Protein analysis. Proteins were separated by electrophoresis on 15% sodium dodecyl sulfate (SDS)-polyacrylamide gels and stained with Coomassie brilliant blue. For immunoblotting, proteins were transferred to polyvinylidene difluoride membranes (Millipore) and probed with antisera as previously described (11).

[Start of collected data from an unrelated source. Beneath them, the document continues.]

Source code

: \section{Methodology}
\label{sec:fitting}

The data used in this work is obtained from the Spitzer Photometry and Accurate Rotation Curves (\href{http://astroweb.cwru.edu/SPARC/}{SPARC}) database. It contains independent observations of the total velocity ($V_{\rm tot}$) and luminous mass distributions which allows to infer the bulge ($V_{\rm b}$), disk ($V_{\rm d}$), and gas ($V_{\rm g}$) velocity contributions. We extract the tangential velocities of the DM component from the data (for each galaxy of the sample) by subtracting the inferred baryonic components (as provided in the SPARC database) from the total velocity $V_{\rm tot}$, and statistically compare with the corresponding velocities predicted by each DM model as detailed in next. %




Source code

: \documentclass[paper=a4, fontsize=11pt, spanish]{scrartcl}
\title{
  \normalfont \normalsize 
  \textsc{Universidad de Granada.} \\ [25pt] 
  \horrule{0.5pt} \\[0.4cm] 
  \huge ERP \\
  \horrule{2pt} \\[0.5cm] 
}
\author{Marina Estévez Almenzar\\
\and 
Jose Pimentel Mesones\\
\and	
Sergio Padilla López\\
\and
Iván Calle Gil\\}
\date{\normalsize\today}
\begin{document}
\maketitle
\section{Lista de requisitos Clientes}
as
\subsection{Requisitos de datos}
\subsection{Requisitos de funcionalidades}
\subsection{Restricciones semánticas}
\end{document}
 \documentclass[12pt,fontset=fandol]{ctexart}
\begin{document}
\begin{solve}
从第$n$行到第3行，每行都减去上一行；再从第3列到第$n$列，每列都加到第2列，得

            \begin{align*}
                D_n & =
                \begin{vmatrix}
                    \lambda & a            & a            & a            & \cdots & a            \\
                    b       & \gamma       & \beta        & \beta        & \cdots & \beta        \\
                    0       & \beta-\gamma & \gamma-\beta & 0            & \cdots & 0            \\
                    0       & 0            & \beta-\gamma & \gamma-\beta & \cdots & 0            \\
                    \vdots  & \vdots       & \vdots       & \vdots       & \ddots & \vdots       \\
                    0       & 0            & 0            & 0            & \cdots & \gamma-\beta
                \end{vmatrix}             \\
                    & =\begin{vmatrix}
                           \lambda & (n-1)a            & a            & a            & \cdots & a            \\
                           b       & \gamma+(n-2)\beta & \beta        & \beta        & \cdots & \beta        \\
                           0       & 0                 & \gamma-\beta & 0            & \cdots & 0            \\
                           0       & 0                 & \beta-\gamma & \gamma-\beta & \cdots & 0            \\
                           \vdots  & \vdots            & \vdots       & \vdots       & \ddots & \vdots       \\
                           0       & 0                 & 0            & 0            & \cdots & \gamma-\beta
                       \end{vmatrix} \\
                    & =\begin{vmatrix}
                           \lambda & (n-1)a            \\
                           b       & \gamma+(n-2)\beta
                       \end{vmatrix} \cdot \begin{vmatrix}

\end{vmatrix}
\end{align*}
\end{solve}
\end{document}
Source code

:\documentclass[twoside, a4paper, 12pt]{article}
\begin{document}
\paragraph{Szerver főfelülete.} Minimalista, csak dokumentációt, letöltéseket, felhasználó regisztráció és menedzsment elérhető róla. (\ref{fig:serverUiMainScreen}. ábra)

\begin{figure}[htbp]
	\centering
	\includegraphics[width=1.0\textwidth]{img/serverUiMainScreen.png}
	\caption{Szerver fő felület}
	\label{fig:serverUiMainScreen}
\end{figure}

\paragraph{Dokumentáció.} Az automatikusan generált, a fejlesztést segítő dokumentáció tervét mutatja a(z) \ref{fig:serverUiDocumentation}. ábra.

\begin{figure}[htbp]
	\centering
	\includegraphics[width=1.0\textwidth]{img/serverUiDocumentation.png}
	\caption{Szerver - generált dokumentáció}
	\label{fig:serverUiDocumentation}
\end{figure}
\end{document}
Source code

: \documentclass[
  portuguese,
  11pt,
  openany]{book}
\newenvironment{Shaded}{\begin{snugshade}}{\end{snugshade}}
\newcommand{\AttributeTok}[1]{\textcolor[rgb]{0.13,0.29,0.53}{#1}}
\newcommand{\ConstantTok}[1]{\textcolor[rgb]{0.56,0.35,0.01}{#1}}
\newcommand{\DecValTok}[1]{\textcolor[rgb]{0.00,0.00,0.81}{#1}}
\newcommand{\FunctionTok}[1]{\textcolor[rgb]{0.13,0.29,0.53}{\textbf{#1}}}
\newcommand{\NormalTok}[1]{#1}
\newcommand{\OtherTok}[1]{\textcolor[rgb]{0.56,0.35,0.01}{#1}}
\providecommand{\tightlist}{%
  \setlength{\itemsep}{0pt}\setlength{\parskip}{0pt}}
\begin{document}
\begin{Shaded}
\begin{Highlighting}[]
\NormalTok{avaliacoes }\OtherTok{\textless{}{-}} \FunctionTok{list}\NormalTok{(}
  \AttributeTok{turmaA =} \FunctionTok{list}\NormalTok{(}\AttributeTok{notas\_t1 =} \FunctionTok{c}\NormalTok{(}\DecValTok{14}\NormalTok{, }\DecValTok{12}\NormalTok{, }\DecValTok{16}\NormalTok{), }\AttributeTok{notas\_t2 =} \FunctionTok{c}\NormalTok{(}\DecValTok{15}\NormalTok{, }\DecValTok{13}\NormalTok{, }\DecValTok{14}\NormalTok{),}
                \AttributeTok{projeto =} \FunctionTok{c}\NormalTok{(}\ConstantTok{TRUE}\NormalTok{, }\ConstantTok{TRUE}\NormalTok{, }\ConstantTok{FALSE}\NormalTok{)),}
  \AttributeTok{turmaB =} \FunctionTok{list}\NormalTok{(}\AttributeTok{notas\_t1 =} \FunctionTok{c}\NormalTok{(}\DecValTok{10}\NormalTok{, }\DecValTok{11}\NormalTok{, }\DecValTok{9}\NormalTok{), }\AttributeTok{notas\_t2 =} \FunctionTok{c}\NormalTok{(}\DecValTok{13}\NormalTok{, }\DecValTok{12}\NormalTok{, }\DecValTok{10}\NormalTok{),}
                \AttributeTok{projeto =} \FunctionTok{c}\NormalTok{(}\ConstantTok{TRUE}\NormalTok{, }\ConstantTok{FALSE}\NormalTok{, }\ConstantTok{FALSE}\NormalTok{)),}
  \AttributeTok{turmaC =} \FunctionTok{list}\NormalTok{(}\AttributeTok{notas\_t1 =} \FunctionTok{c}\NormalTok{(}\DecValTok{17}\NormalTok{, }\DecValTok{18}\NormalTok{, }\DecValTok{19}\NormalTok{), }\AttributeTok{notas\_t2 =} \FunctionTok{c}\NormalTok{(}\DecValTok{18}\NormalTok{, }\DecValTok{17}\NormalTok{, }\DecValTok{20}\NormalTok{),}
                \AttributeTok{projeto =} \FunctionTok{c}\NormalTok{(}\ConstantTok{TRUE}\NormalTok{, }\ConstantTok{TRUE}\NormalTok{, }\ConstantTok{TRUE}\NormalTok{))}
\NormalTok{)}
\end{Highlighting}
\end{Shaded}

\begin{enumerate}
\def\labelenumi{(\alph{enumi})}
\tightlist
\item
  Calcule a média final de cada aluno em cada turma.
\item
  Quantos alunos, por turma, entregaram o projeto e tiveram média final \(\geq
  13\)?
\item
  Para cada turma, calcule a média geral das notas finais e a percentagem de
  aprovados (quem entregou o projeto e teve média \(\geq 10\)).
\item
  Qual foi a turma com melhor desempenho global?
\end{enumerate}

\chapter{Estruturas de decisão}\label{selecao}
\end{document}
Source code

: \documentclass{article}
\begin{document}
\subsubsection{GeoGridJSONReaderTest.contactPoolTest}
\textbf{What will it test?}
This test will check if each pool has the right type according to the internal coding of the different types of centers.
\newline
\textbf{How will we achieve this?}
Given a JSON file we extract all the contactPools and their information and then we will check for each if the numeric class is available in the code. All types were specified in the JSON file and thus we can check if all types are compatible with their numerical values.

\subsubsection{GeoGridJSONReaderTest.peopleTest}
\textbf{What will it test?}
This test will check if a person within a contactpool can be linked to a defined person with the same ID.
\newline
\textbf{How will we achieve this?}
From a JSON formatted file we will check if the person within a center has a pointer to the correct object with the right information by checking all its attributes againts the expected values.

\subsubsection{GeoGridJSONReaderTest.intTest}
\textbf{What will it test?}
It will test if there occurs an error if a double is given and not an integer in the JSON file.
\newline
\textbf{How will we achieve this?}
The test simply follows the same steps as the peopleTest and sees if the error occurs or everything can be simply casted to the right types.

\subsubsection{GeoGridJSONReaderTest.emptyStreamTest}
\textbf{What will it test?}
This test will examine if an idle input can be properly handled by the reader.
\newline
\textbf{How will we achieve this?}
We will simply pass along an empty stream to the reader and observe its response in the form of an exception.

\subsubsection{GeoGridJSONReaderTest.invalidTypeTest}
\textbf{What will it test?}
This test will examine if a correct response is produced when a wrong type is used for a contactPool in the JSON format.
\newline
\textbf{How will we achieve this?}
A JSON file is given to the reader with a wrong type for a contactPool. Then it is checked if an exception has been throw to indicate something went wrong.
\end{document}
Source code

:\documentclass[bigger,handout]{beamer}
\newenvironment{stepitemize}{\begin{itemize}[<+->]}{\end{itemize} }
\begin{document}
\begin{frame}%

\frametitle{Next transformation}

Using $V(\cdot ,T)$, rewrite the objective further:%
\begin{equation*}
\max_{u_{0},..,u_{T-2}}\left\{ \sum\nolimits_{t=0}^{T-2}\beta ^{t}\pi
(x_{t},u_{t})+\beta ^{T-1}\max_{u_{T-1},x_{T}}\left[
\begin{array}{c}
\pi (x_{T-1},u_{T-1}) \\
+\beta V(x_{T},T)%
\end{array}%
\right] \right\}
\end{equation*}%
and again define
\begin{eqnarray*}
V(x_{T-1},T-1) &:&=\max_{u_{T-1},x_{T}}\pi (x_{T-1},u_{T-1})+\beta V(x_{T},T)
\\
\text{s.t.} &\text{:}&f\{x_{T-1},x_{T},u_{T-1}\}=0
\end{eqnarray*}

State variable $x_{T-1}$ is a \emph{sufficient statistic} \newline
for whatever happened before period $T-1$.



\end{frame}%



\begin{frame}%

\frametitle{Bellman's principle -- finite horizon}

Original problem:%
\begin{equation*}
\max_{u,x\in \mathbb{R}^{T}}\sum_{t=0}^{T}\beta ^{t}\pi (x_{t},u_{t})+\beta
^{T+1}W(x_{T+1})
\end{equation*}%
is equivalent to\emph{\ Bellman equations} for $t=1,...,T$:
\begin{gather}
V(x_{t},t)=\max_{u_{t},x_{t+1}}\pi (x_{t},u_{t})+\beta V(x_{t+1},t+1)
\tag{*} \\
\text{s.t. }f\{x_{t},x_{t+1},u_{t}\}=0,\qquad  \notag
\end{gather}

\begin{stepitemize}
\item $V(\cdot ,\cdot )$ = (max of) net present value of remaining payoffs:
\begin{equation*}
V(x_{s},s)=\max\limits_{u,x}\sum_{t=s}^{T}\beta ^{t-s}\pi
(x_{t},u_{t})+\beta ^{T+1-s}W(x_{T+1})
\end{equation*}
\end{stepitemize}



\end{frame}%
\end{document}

Digitonin fractionation assay. HeLa cells were grown in Dulbecco modified Eagle medium (GIBCO) supplemented with 10% fetal bovine serum and 2 mM glutamine at 37°C in the presence of 5% CO₂. Overnight Y. pestis cultures in HIB were grown at 26°C. The following day, cultures were diluted 1:20 into fresh HIB containing 2.5 mM CaCl₂ with an appropriate antibiotic and were grown at 26°C for 2 h. One hour prior to infection, 90% confluent HeLa cells were washed two times with phosphate-buffered saline (PBS) and 10 ml of Dulbecco modified Eagle medium (GIBCO). HeLa cells were infected with the Yersinia strains indicated below at a multiplicity of infection of 10. Three hours following infection, the tissue culture medium was decanted and centrifuged at 15,000 rpm for 15 min. Proteins in 10 ml of the supernatant were precipitated with trichloroacetic acid, and the rest of the supernatant was discarded. The pellets were suspended in 10 ml of 1% SDS in PBS, and 10 ml of the pellet fraction was precipitated with trichloroacetic acid. Digitonin (1% in PBS) was added to the tissue culture cells and their attached bacteria and incubated for 20 min at room temperature to disrupt HeLa cell plasma membranes. Following HeLa cell disruption, cell remnants were detached from the flasks using a cell scraper, digitonin lysates were centrifuged, and proteins in the supernatant and pellet were processed as described above (33). Samples were separated on 15% SDS-polyacrylamide gels, transferred to polyvinylidene difluoride membranes, and immunoblotted.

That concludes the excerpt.